Conti Inc. : Understanding the Internal Discussions of a large Ransomware-as-a-Service Operator with Machine Learning
This is my personal note about the paper. https://crimesciencejournal.biomedcentral.com/articles/10.1186/s40163-024-00212-y
Abstract
This paper research the internal operations behind RaaS. In 2022 leaked chat log of the Conti RaaS operator so they analysis it with using machine learning techniques such as Natural Language Processing (NLP) and Latent Dirichlet Allocation (LDA).
Objective
This paper aims at to uncover insights into the organization of RaaS(Conti).
Methods
- NLP (Natural Language Processing)
- To clean the chats.
- normalization
- removed all irrelevant material
- tokenized the text
- lemmatized the text
- To clean the chats.
- LDA (Latent Dirichlet Allocation)
- This is a topic modeling method based on a generative probabilistic model for text corpora.
- Visuallization
- WordClouds
- pyLDAvis
Main Chat Log Topics
- Business topic
- Discussions regarding planification and internal tasking.
- Words
- build, office, task, report
- system, coder, software
- Technical topic
- Revolved around technical talks and developing technical projects.
- Words
- version, command, module, program, function, system, window.
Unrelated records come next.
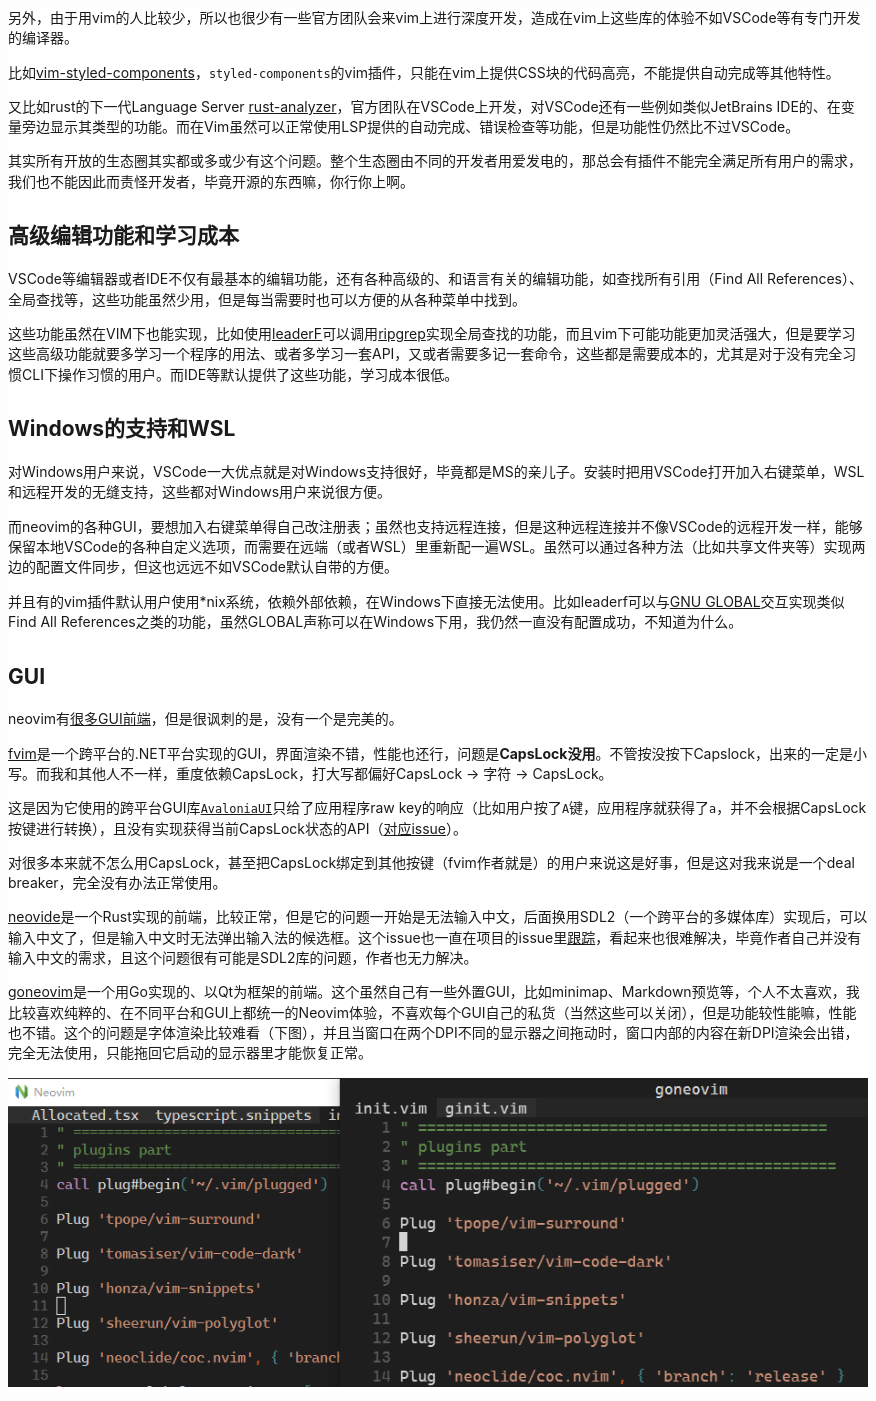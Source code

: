 另外，由于用vim的人比较少，所以也很少有一些官方团队会来vim上进行深度开发，造成在vim上这些库的体验不如VSCode等有专门开发的编译器。

比如[vim-styled-components](https://github.com/styled-components/vim-styled-components)，`styled-components`的vim插件，只能在vim上提供CSS块的代码高亮，不能提供自动完成等其他特性。

又比如rust的下一代Language Server [rust-analyzer](https://github.com/rust-analyzer/rust-analyzer)，官方团队在VSCode上开发，对VSCode还有一些例如类似JetBrains IDE的、在变量旁边显示其类型的功能。而在Vim虽然可以正常使用LSP提供的自动完成、错误检查等功能，但是功能性仍然比不过VSCode。

其实所有开放的生态圈其实都或多或少有这个问题。整个生态圈由不同的开发者用爱发电的，那总会有插件不能完全满足所有用户的需求，我们也不能因此而责怪开发者，毕竟开源的东西嘛，你行你上啊。

## 高级编辑功能和学习成本

VSCode等编辑器或者IDE不仅有最基本的编辑功能，还有各种高级的、和语言有关的编辑功能，如查找所有引用（Find All References）、全局查找等，这些功能虽然少用，但是每当需要时也可以方便的从各种菜单中找到。

这些功能虽然在VIM下也能实现，比如使用[leaderF](https://github.com/Yggdroot/LeaderF)可以调用[ripgrep](https://github.com/BurntSushi/ripgrep)实现全局查找的功能，而且vim下可能功能更加灵活强大，但是要学习这些高级功能就要多学习一个程序的用法、或者多学习一套API，又或者需要多记一套命令，这些都是需要成本的，尤其是对于没有完全习惯CLI下操作习惯的用户。而IDE等默认提供了这些功能，学习成本很低。

## Windows的支持和WSL

对Windows用户来说，VSCode一大优点就是对Windows支持很好，毕竟都是MS的亲儿子。安装时把用VSCode打开加入右键菜单，WSL和远程开发的无缝支持，这些都对Windows用户来说很方便。

而neovim的各种GUI，要想加入右键菜单得自己改注册表；虽然也支持远程连接，但是这种远程连接并不像VSCode的远程开发一样，能够保留本地VSCode的各种自定义选项，而需要在远端（或者WSL）里重新配一遍WSL。虽然可以通过各种方法（比如共享文件夹等）实现两边的配置文件同步，但这也远远不如VSCode默认自带的方便。

并且有的vim插件默认用户使用*nix系统，依赖外部依赖，在Windows下直接无法使用。比如leaderf可以与[GNU GLOBAL](https://www.gnu.org/software/global)交互实现类似Find All References之类的功能，虽然GLOBAL声称可以在Windows下用，我仍然一直没有配置成功，不知道为什么。

## GUI

neovim有[很多GUI前端](https://github.com/neovim/neovim/wiki/Related-projects#gui)，但是很讽刺的是，没有一个是完美的。

[fvim](https://github.com/yatli/fvim)是一个跨平台的.NET平台实现的GUI，界面渲染不错，性能也还行，问题是**CapsLock没用**。不管按没按下Capslock，出来的一定是小写。而我和其他人不一样，重度依赖CapsLock，打大写都偏好CapsLock -> 字符 -> CapsLock。

这是因为它使用的跨平台GUI库[`AvaloniaUI`](https://github.com/AvaloniaUI/Avalonia)只给了应用程序raw key的响应（比如用户按了`A`键，应用程序就获得了`a`，并不会根据CapsLock按键进行转换），且没有实现获得当前CapsLock状态的API（[对应issue](https://github.com/AvaloniaUI/Avalonia/issues/2422)）。

对很多本来就不怎么用CapsLock，甚至把CapsLock绑定到其他按键（fvim作者就是）的用户来说这是好事，但是这对我来说是一个deal breaker，完全没有办法正常使用。

[neovide](https://github.com/Kethku/neovide)是一个Rust实现的前端，比较正常，但是它的问题一开始是无法输入中文，后面换用SDL2（一个跨平台的多媒体库）实现后，可以输入中文了，但是输入中文时无法弹出输入法的候选框。这个issue也一直在项目的issue里[跟踪](https://github.com/Kethku/neovide)，看起来也很难解决，毕竟作者自己并没有输入中文的需求，且这个问题很有可能是SDL2库的问题，作者也无力解决。

[goneovim](https://github.com/akiyosi/goneovim)是一个用Go实现的、以Qt为框架的前端。这个虽然自己有一些外置GUI，比如minimap、Markdown预览等，个人不太喜欢，我比较喜欢纯粹的、在不同平台和GUI上都统一的Neovim体验，不喜欢每个GUI自己的私货（当然这些可以关闭），但是功能较性能嘛，性能也不错。这个的问题是字体渲染比较难看（下图），并且当窗口在两个DPI不同的显示器之间拖动时，窗口内部的内容在新DPI渲染会出错，完全无法使用，只能拖回它启动的显示器里才能恢复正常。

![goneovim字体渲染，与nvim-qt对比](goneovim-rendering.png)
- script, loader, backdoor, .exe
- Internal tasking/Management topic
- The only one without any computer science or technical words in it.
- Words
- salary, people, money email, network, talk, team, buy, month, touch, company, blog, offer.
- onion, protonmail_com
- Malware topics
- Alluded injection or implementation of the malware.
- Words
- DLL, detect, crypto, crypt, loader, pour
- Customer Service/Problem-solving topics
- Customer service and solve technical problems.
- Words
- order, payment, client
- error, module, proxy, IP
Characteristics
- 95.62% actors were all-rounders, they discussed around all topics.
- Only 4.38% actors were specialized in a single topic.
- Organizations are organized similarly to firms.
Interesting points
- Big boss(Actor 112) and Effective head of office operations(Actor118) dominant topics is 99% business.
- LDA models cannot capture contextual information, it only considers the frequency of words in a corpus.
Phrase
Even for cybercrime organizations, the bigger the organization becomes, and the more 'all-rounder' individuals are required to sustain the economic activities.